▸ Your instructions:
Show each line from the listing that includes the word "Deployment".

▸ Source data:

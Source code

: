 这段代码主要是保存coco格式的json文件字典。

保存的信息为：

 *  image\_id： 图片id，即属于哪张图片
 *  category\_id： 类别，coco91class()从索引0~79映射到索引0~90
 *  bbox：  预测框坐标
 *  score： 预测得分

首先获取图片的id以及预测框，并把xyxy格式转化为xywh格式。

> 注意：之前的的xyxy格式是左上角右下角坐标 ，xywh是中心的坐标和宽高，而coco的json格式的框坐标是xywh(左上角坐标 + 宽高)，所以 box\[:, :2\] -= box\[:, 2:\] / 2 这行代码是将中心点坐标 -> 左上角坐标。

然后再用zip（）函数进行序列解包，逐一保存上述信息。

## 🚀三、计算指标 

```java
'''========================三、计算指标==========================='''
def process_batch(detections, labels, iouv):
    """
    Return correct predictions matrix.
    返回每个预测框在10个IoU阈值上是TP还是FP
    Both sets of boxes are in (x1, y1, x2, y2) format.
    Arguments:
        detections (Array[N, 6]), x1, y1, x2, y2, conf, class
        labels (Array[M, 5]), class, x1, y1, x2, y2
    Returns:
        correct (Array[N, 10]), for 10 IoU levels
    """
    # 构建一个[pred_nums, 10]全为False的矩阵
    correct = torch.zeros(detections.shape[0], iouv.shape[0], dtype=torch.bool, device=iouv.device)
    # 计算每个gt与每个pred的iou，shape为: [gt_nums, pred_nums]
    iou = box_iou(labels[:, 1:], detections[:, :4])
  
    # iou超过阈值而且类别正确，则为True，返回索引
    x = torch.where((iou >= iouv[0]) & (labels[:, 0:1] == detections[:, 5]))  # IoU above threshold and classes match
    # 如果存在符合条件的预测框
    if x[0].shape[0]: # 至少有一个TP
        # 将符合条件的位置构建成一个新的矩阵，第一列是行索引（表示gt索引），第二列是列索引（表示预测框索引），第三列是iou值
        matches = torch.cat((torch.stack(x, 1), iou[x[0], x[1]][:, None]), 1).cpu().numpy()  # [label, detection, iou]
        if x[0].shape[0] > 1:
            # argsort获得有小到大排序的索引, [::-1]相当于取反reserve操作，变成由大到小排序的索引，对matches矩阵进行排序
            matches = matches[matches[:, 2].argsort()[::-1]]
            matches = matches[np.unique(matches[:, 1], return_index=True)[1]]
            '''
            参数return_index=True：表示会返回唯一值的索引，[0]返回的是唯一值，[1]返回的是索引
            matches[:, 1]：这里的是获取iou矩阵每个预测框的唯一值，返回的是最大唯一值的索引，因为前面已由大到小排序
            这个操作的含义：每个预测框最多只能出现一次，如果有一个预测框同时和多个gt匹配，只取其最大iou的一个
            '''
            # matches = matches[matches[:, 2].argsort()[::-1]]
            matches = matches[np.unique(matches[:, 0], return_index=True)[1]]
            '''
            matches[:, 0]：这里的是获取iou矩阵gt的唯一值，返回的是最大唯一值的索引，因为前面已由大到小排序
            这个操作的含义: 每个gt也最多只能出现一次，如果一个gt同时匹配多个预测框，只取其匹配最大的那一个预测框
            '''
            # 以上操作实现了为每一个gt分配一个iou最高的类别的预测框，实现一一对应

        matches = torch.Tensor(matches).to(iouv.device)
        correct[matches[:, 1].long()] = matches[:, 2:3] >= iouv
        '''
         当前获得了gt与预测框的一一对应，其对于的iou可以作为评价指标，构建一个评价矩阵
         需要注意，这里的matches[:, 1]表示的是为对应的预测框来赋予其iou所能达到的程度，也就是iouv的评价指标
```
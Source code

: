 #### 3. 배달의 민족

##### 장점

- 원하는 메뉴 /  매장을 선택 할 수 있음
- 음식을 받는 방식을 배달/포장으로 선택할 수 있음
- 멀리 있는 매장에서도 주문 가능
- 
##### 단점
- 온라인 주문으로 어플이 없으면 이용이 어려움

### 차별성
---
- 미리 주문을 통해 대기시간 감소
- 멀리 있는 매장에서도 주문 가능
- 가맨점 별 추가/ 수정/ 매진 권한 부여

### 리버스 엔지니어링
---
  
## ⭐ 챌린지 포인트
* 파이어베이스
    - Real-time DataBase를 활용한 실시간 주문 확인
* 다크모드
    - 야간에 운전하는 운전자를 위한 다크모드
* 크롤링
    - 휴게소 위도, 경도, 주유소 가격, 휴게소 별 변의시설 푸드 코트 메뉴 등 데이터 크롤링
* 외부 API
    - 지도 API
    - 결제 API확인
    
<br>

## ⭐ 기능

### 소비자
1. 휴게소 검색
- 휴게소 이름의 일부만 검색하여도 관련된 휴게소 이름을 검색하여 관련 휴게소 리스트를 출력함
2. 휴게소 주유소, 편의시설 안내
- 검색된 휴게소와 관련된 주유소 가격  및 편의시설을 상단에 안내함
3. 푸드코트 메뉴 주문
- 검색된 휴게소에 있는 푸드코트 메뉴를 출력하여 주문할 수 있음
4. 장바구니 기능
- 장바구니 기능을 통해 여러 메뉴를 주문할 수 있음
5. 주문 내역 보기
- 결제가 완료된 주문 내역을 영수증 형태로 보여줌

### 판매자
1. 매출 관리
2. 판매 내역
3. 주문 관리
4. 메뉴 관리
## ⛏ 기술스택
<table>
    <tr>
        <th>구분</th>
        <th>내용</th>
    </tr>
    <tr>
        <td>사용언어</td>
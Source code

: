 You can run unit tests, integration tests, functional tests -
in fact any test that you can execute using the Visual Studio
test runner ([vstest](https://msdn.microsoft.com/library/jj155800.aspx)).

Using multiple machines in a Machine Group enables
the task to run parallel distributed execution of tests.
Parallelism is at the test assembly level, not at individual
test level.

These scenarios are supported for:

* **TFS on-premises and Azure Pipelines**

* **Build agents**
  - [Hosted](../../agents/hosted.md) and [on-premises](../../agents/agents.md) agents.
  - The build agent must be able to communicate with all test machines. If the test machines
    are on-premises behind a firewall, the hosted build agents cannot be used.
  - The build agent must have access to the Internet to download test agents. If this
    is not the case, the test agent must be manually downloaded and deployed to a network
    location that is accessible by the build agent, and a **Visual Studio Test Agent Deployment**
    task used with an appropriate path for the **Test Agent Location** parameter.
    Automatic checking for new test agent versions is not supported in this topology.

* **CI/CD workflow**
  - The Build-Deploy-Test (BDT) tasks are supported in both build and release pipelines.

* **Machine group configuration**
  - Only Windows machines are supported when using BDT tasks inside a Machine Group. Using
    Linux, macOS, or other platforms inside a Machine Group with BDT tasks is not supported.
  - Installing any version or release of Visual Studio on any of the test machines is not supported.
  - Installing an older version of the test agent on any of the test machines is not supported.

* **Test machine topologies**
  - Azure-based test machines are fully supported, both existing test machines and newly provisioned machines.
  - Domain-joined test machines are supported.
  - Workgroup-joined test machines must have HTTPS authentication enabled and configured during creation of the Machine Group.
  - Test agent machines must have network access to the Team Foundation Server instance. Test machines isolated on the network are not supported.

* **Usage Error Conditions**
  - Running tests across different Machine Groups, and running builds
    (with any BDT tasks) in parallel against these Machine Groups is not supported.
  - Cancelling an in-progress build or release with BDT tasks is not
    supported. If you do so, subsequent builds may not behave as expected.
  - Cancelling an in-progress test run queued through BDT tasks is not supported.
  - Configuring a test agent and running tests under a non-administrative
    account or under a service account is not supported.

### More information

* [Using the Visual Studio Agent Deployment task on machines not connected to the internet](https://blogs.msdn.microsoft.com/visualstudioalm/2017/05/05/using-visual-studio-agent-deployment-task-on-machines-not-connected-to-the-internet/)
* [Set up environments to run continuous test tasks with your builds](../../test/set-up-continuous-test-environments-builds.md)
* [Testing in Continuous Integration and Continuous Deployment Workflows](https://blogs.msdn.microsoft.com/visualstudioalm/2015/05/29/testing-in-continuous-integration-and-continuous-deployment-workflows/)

▸ Reply:
    location that is accessible by the build agent, and a **Visual Studio Test Agent Deployment**
* [Using the Visual Studio Agent Deployment task on machines not connected to the internet](https://blogs.msdn.microsoft.com/visualstudioalm/2017/05/05/using-visual-studio-agent-deployment-task-on-machines-not-connected-to-the-internet/)
* [Testing in Continuous Integration and Continuous Deployment Workflows](https://blogs.msdn.microsoft.com/visualstudioalm/2015/05/29/testing-in-continuous-integration-and-continuous-deployment-workflows/)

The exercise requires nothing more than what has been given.